La premisa de Fe de etarras es potente y, sobre el papel, incluso valiente: un comando de ETA escondido en un piso mientras España celebra el Mundial de 2010. El contraste está ahí, la ironía es evidente y el punto de partida tiene algo provocador que invita a pensar en una comedia incómoda, afilada y quizá necesaria. El problema es que, una vez arranca, la película rara vez consigue convertir esa buena idea en algo realmente gracioso.
El humor de Borja Cobeaga nunca ha terminado de conectar conmigo, y aquí vuelve a pasar lo mismo. Hay una insistencia constante en un tipo de gag muy básico, casi infantil por momentos, que choca con lo delicado del tema. No porque no se pueda hacer humor con esto —se puede y se debe—, sino porque la película parece conformarse con lo obvio, repitiendo esquemas y chistes que no terminan de despegar.
El tono es extraño: quiere ser mordaz, pero a menudo se queda en lo plano; quiere incomodar, pero rara vez llega a hacerlo de verdad. Se nota el esfuerzo por equilibrar lo político, lo humano y lo absurdo, pero el resultado no termina de cuajar. Hay diálogos ingeniosos y algún destello aislado, sí, pero no lo suficiente como para sostener el conjunto.
El reparto cumple, incluso cuando el material no siempre acompaña. Los actores hacen lo que pueden con personajes que están más definidos por la idea que representan que por lo que realmente son. Eso limita mucho cualquier posibilidad de sorpresa o evolución, y acaba volviendo la experiencia algo monótona.

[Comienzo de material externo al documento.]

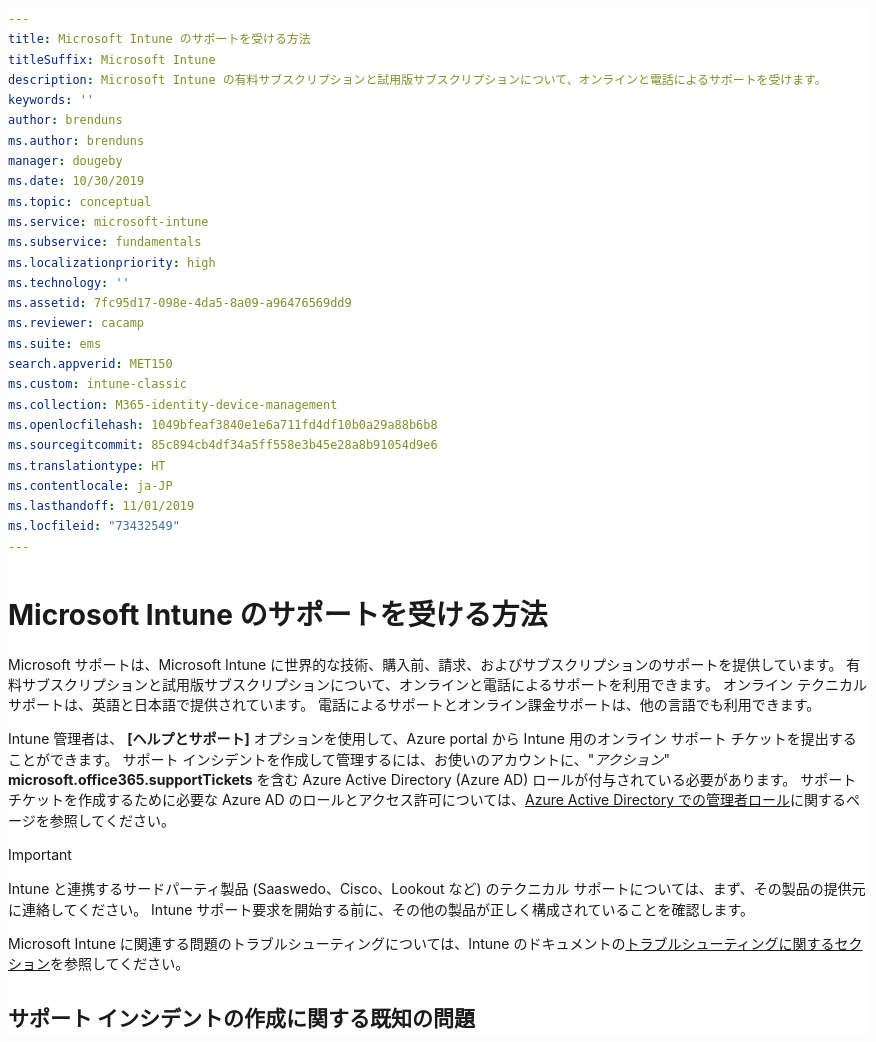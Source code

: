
 ```yaml
---
title: Microsoft Intune のサポートを受ける方法
titleSuffix: Microsoft Intune
description: Microsoft Intune の有料サブスクリプションと試用版サブスクリプションについて、オンラインと電話によるサポートを受けます。
keywords: ''
author: brenduns
ms.author: brenduns
manager: dougeby
ms.date: 10/30/2019
ms.topic: conceptual
ms.service: microsoft-intune
ms.subservice: fundamentals
ms.localizationpriority: high
ms.technology: ''
ms.assetid: 7fc95d17-098e-4da5-8a09-a96476569dd9
ms.reviewer: cacamp
ms.suite: ems
search.appverid: MET150
ms.custom: intune-classic
ms.collection: M365-identity-device-management
ms.openlocfilehash: 1049bfeaf3840e1e6a711fd4df10b0a29a88b6b8
ms.sourcegitcommit: 85c894cb4df34a5ff558e3b45e28a8b91054d9e6
ms.translationtype: HT
ms.contentlocale: ja-JP
ms.lasthandoff: 11/01/2019
ms.locfileid: "73432549"
---
```

# <a name="how-to-get-support-for-microsoft-intune"></a>Microsoft Intune のサポートを受ける方法  
  
Microsoft サポートは、Microsoft Intune に世界的な技術、購入前、請求、およびサブスクリプションのサポートを提供しています。 有料サブスクリプションと試用版サブスクリプションについて、オンラインと電話によるサポートを利用できます。 オンライン テクニカル サポートは、英語と日本語で提供されています。 電話によるサポートとオンライン課金サポートは、他の言語でも利用できます。

Intune 管理者は、 **[ヘルプとサポート]** オプションを使用して、Azure portal から Intune 用のオンライン サポート チケットを提出することができます。 サポート インシデントを作成して管理するには、お使いのアカウントに、"*アクション*" **microsoft.office365.supportTickets** を含む Azure Active Directory (Azure AD) ロールが付与されている必要があります。 サポート チケットを作成するために必要な Azure AD のロールとアクセス許可については、[Azure Active Directory での管理者ロール](https://docs.microsoft.com/azure/active-directory/active-directory-assign-admin-roles-azure-portal)に関するページを参照してください。  

>[!IMPORTANT]  
> Intune と連携するサードパーティ製品 (Saaswedo、Cisco、Lookout など) のテクニカル サポートについては、まず、その製品の提供元に連絡してください。 Intune サポート要求を開始する前に、その他の製品が正しく構成されていることを確認します。
>
> Microsoft Intune に関連する問題のトラブルシューティングについては、Intune のドキュメントの[トラブルシューティングに関するセクション](help-desk-operators.md)を参照してください。

## <a name="known-issues-for-creating-support-incidents"></a>サポート インシデントの作成に関する既知の問題
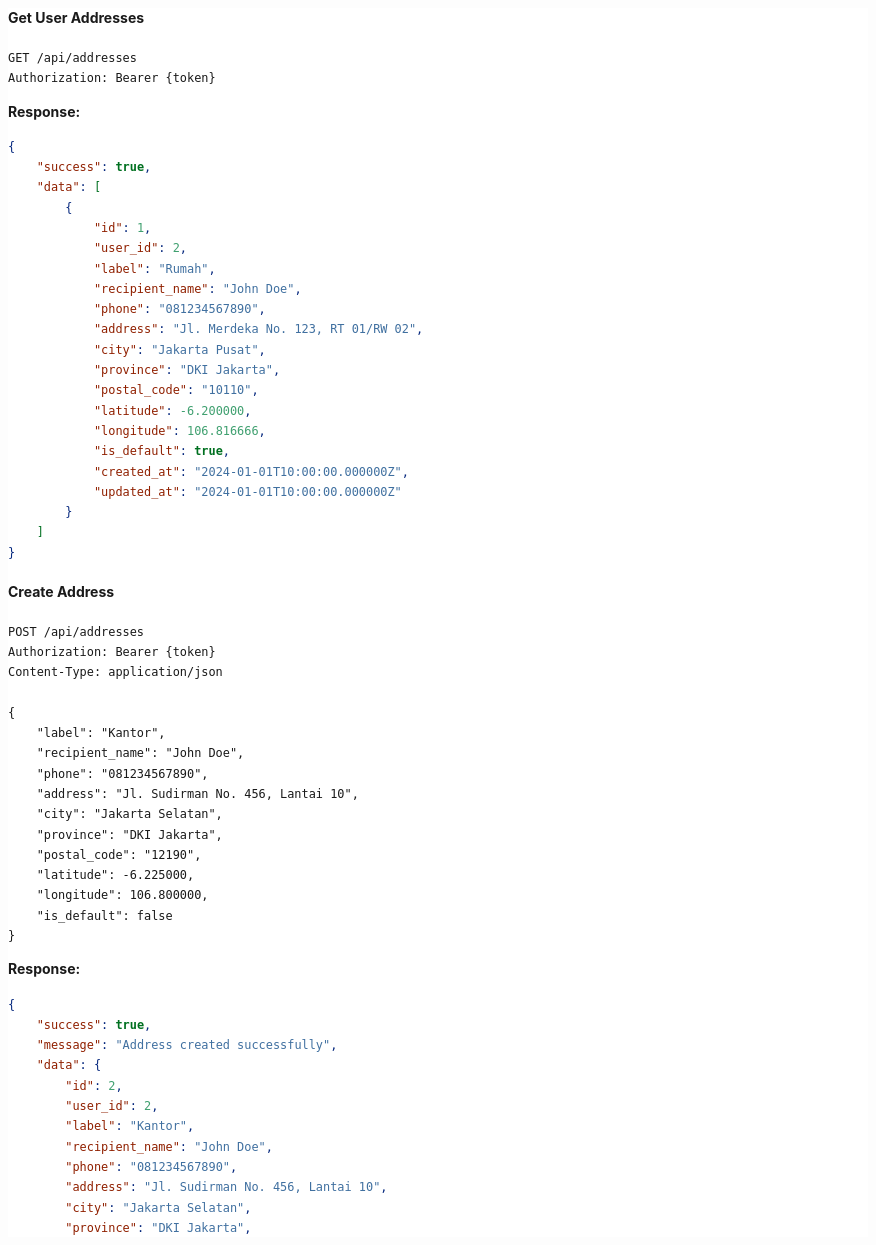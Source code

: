 #### Get User Addresses
```http
GET /api/addresses
Authorization: Bearer {token}
```

**Response:**
```json
{
    "success": true,
    "data": [
        {
            "id": 1,
            "user_id": 2,
            "label": "Rumah",
            "recipient_name": "John Doe",
            "phone": "081234567890",
            "address": "Jl. Merdeka No. 123, RT 01/RW 02",
            "city": "Jakarta Pusat",
            "province": "DKI Jakarta",
            "postal_code": "10110",
            "latitude": -6.200000,
            "longitude": 106.816666,
            "is_default": true,
            "created_at": "2024-01-01T10:00:00.000000Z",
            "updated_at": "2024-01-01T10:00:00.000000Z"
        }
    ]
}
```

#### Create Address
```http
POST /api/addresses
Authorization: Bearer {token}
Content-Type: application/json

{
    "label": "Kantor",
    "recipient_name": "John Doe",
    "phone": "081234567890",
    "address": "Jl. Sudirman No. 456, Lantai 10",
    "city": "Jakarta Selatan",
    "province": "DKI Jakarta",
    "postal_code": "12190",
    "latitude": -6.225000,
    "longitude": 106.800000,
    "is_default": false
}
```

**Response:**
```json
{
    "success": true,
    "message": "Address created successfully",
    "data": {
        "id": 2,
        "user_id": 2,
        "label": "Kantor",
        "recipient_name": "John Doe",
        "phone": "081234567890",
        "address": "Jl. Sudirman No. 456, Lantai 10",
        "city": "Jakarta Selatan",
        "province": "DKI Jakarta",
```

Al final, Fe de etarras se queda en una comedia que se entiende más que se disfruta. Es fácil reconocer lo que intenta hacer y por qué ha sido tan defendida por parte de la crítica, pero en mi caso la risa casi nunca llega. La idea es original y el contexto interesante, pero el humor, que debería ser el motor de todo, no termina de funcionar.